● **Brief**
Please find every line in the entries below that contains the string "Validation", and copy it.

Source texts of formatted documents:
━━━━━━━━━━━━━━━━━━━━━━━━━━━━━━

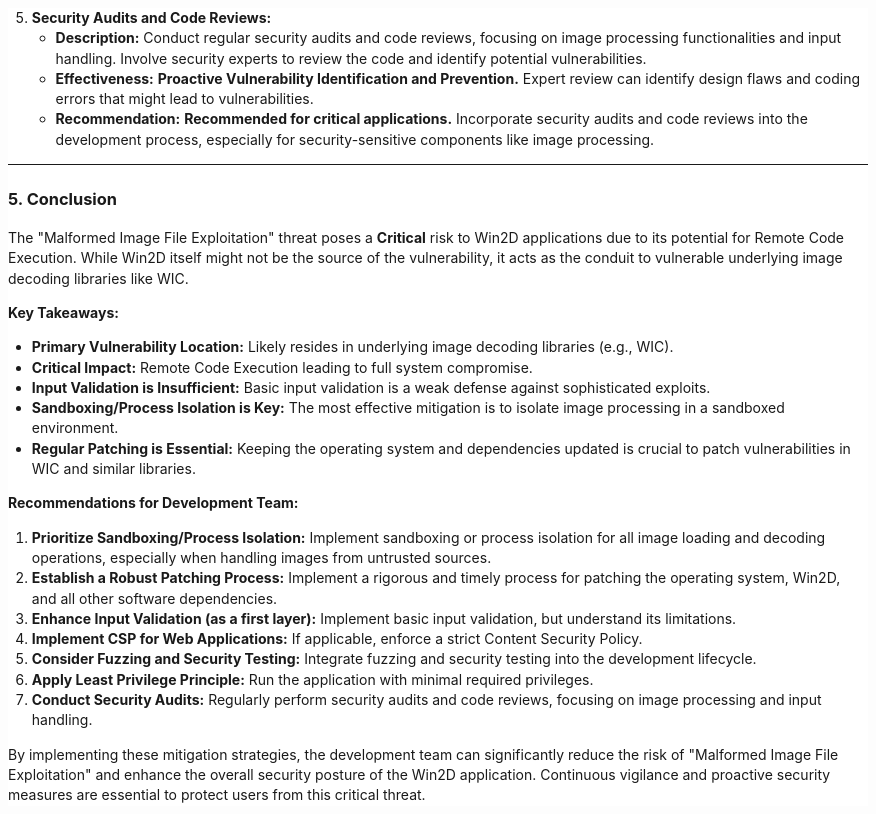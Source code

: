 5.  **Security Audits and Code Reviews:**
    *   **Description:**  Conduct regular security audits and code reviews, focusing on image processing functionalities and input handling.  Involve security experts to review the code and identify potential vulnerabilities.
    *   **Effectiveness:** **Proactive Vulnerability Identification and Prevention.**  Expert review can identify design flaws and coding errors that might lead to vulnerabilities.
    *   **Recommendation:** **Recommended for critical applications.**  Incorporate security audits and code reviews into the development process, especially for security-sensitive components like image processing.

---

### 5. Conclusion

The "Malformed Image File Exploitation" threat poses a **Critical** risk to Win2D applications due to its potential for Remote Code Execution. While Win2D itself might not be the source of the vulnerability, it acts as the conduit to vulnerable underlying image decoding libraries like WIC.

**Key Takeaways:**

*   **Primary Vulnerability Location:** Likely resides in underlying image decoding libraries (e.g., WIC).
*   **Critical Impact:** Remote Code Execution leading to full system compromise.
*   **Input Validation is Insufficient:**  Basic input validation is a weak defense against sophisticated exploits.
*   **Sandboxing/Process Isolation is Key:**  The most effective mitigation is to isolate image processing in a sandboxed environment.
*   **Regular Patching is Essential:**  Keeping the operating system and dependencies updated is crucial to patch vulnerabilities in WIC and similar libraries.

**Recommendations for Development Team:**

1.  **Prioritize Sandboxing/Process Isolation:** Implement sandboxing or process isolation for all image loading and decoding operations, especially when handling images from untrusted sources.
2.  **Establish a Robust Patching Process:**  Implement a rigorous and timely process for patching the operating system, Win2D, and all other software dependencies.
3.  **Enhance Input Validation (as a first layer):** Implement basic input validation, but understand its limitations.
4.  **Implement CSP for Web Applications:** If applicable, enforce a strict Content Security Policy.
5.  **Consider Fuzzing and Security Testing:** Integrate fuzzing and security testing into the development lifecycle.
6.  **Apply Least Privilege Principle:** Run the application with minimal required privileges.
7.  **Conduct Security Audits:** Regularly perform security audits and code reviews, focusing on image processing and input handling.

By implementing these mitigation strategies, the development team can significantly reduce the risk of "Malformed Image File Exploitation" and enhance the overall security posture of the Win2D application. Continuous vigilance and proactive security measures are essential to protect users from this critical threat.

━━━━━━━━━━━━━━━━━━━━━━━━━━━━━━

● **Answer to this task**
*   **Input Validation is Insufficient:**  Basic input validation is a weak defense against sophisticated exploits.
3.  **Enhance Input Validation (as a first layer):** Implement basic input validation, but understand its limitations.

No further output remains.